▶ EXERCISE PROMPT
Are you able to retype all the records below exactly?

▶ SUPPLIED ENTRIES
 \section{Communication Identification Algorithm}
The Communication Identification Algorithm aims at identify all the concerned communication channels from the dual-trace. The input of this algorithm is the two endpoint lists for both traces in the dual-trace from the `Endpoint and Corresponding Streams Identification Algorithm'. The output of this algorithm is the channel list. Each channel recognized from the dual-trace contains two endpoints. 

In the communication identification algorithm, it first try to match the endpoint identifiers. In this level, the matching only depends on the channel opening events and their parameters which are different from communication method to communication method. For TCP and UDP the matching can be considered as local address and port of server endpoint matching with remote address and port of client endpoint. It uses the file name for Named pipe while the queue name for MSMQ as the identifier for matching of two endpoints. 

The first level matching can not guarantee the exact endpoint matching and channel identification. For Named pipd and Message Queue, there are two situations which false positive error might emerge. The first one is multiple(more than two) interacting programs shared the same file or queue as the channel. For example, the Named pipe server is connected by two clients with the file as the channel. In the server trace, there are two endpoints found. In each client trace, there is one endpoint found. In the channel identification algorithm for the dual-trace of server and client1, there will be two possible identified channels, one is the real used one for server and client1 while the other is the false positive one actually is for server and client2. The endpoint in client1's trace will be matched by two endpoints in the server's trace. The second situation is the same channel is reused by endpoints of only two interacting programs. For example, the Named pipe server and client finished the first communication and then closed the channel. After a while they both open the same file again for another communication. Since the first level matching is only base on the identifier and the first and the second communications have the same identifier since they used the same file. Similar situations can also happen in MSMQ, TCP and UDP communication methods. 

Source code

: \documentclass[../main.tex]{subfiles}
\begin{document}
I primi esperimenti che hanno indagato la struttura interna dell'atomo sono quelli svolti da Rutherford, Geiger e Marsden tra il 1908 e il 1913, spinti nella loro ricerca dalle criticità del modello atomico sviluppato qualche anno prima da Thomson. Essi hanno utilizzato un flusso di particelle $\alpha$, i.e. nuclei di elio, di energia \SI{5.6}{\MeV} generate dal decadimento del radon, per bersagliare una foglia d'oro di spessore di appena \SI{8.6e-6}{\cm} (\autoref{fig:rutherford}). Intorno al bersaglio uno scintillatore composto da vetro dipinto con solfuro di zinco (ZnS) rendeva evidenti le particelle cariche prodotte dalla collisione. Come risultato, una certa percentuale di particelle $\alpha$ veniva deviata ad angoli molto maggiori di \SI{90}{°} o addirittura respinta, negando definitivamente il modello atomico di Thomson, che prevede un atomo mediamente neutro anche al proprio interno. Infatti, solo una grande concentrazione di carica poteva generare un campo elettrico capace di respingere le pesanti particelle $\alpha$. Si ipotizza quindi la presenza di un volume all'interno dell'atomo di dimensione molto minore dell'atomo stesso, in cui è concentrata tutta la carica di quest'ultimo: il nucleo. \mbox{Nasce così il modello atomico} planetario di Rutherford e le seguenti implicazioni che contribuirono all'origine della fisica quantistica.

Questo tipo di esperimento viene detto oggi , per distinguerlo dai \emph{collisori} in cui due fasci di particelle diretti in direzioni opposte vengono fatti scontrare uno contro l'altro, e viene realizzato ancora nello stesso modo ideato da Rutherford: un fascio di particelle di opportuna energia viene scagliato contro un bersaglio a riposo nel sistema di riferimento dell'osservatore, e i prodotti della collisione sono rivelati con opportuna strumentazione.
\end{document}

▶ EXERCISE SOLUTION
 \section{Communication Identification Algorithm}
The Communication Identification Algorithm aims at identify all the concerned communication channels from the dual-trace. The input of this algorithm is the two endpoint lists for both traces in the dual-trace from the `Endpoint and Corresponding Streams Identification Algorithm'. The output of this algorithm is the channel list. Each channel recognized from the dual-trace contains two endpoints. 

In the communication identification algorithm, it first try to match the endpoint identifiers. In this level, the matching only depends on the channel opening events and their parameters which are different from communication method to communication method. For TCP and UDP the matching can be considered as local address and port of server endpoint matching with remote address and port of client endpoint. It uses the file name for Named pipe while the queue name for MSMQ as the identifier for matching of two endpoints. 

The first level matching can not guarantee the exact endpoint matching and channel identification. For Named pipd and Message Queue, there are two situations which false positive error might emerge. The first one is multiple(more than two) interacting programs shared the same file or queue as the channel. For example, the Named pipe server is connected by two clients with the file as the channel. In the server trace, there are two endpoints found. In each client trace, there is one endpoint found. In the channel identification algorithm for the dual-trace of server and client1, there will be two possible identified channels, one is the real used one for server and client1 while the other is the false positive one actually is for server and client2. The endpoint in client1's trace will be matched by two endpoints in the server's trace. The second situation is the same channel is reused by endpoints of only two interacting programs. For example, the Named pipe server and client finished the first communication and then closed the channel. After a while they both open the same file again for another communication. Since the first level matching is only base on the identifier and the first and the second communications have the same identifier since they used the same file. Similar situations can also happen in MSMQ, TCP and UDP communication methods. 

Source code

: \documentclass[../main.tex]{subfiles}
\begin{document}
I primi esperimenti che hanno indagato la struttura interna dell'atomo sono quelli svolti da Rutherford, Geiger e Marsden tra il 1908 e il 1913, spinti nella loro ricerca dalle criticità del modello atomico sviluppato qualche anno prima da Thomson. Essi hanno utilizzato un flusso di particelle $\alpha$, i.e. nuclei di elio, di energia \SI{5.6}{\MeV} generate dal decadimento del radon, per bersagliare una foglia d'oro di spessore di appena \SI{8.6e-6}{\cm} (\autoref{fig:rutherford}). Intorno al bersaglio uno scintillatore composto da vetro dipinto con solfuro di zinco (ZnS) rendeva evidenti le particelle cariche prodotte dalla collisione. Come risultato, una certa percentuale di particelle $\alpha$ veniva deviata ad angoli molto maggiori di \SI{90}{°} o addirittura respinta, negando definitivamente il modello atomico di Thomson, che prevede un atomo mediamente neutro anche al proprio interno. Infatti, solo una grande concentrazione di carica poteva generare un campo elettrico capace di respingere le pesanti particelle $\alpha$. Si ipotizza quindi la presenza di un volume all'interno dell'atomo di dimensione molto minore dell'atomo stesso, in cui è concentrata tutta la carica di quest'ultimo: il nucleo. \mbox{Nasce così il modello atomico} planetario di Rutherford e le seguenti implicazioni che contribuirono all'origine della fisica quantistica.

Questo tipo di esperimento viene detto oggi , per distinguerlo dai \emph{collisori} in cui due fasci di particelle diretti in direzioni opposte vengono fatti scontrare uno contro l'altro, e viene realizzato ancora nello stesso modo ideato da Rutherford: un fascio di particelle di opportuna energia viene scagliato contro un bersaglio a riposo nel sistema di riferimento dell'osservatore, e i prodotti della collisione sono rivelati con opportuna strumentazione.
\end{document}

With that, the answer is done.